ソケット構造体のiノードに付与されているタイプらしい。
次の問題は,ソケット構造体のiノードにどんなタイプが付与されるか。
ソケットのiノードのタイプ初期化は以下で行われる。
static void selinux_socket_post_create(struct socket *sock, int family, int type, int protocol, int kern) { struct inode_security_struct *isec; struct task_security_struct *tsec; isec = SOCK_INODE(sock)->i_security; tsec = current->security; isec->sclass = socket_type_to_security_class(family, type, protocol); isec->sid = kern ? SECINITSID_KERNEL : tsec->sid; ★ isec->initialized = 1; return; }
★が鍵。

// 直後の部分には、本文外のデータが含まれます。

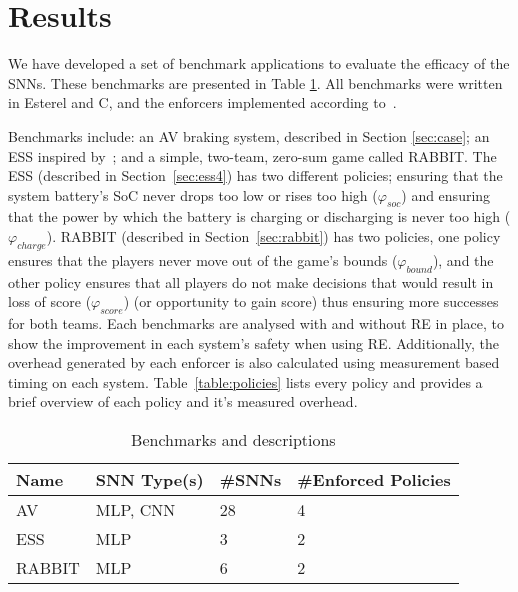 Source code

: 
\section{Results}
\label{sec:resultsc4}

We have developed a set of benchmark applications to evaluate the efficacy of the \acp{SNN}.
These benchmarks are presented in Table \ref{table:benchmarks4}.
All benchmarks were written in Esterel and C, and the enforcers implemented according to~\cite{recps}.

Benchmarks include: an \acf{AV} braking system, described in Section \ref{sec:case}; an \acf{ESS} inspired by~\cite{chaudhari2017hybrid}; and a simple, two-team, zero-sum game called RABBIT.
The \ac{ESS} (described in Section~\ref{sec:ess4}) has two different policies; ensuring that the system battery's \ac{SoC} never drops too low or rises too high  ($\varphi_{soc}$) and ensuring that the power by which the battery is charging or discharging is never too high ($\varphi_{charge}$).
RABBIT (described in Section~\ref{sec:rabbit}) has two policies, one policy ensures that the players never move out of the game's bounds ($\varphi_{bound}$), and the other policy ensures that all players do not make decisions that would result in loss of score ($\varphi_{score}$) (or opportunity to gain score) thus ensuring more successes for both teams.
Each benchmarks are analysed with and without \ac{RE} in place, to show the improvement in each system's safety when using \ac{RE}.
Additionally, the overhead generated by each enforcer is also calculated using measurement based timing on each system. 
Table~\ref{table:policies} lists every policy and provides a brief overview of each policy and it's measured overhead. 

\begin{table}[H]
	\centering
	\caption{Benchmarks and descriptions}
	\label{table:benchmarks4}
	\begin{tabular}{@{}|l|l|l|l|@{}}
		\hline
		Name & \ac{SNN} Type(s) & \#\acp{SNN} & \#Enforced Policies \\ \hline
		\acs{AV} & \ac{MLP}, \ac{CNN}  & 28 & 4 \\
		\acs{ESS} & \ac{MLP} & 3 & 2 \\
		RABBIT & \ac{MLP}  & 6 & 2 \\
		\hline
	\end{tabular}
\end{table}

kernの値が気になる。
ユーザランドから使う時は,「kern」は「0」。
net/socket.c
int sock_create(int family, int type, int protocol, struct socket **res) { return __sock_create(family, type, protocol, res, 0(これが「kern」に渡る)); }
のように,「kern」が「0」でOK。kernが1になるのはカーネルが内部的に使う時のみ。
で,
isec->sid = kern ? SECINITSID_KERNEL : tsec->sid;
では,tsec->sid、「つまりソケットを作成したドメイン」が使われる。
結局,
err = avc_has_perm(tsec->sid, isec->sid, isec->sclass, perms, &ad);
では,ドメイン,ソケットを作成したドメイン,をもとにアクセス制御が行われることが分かる。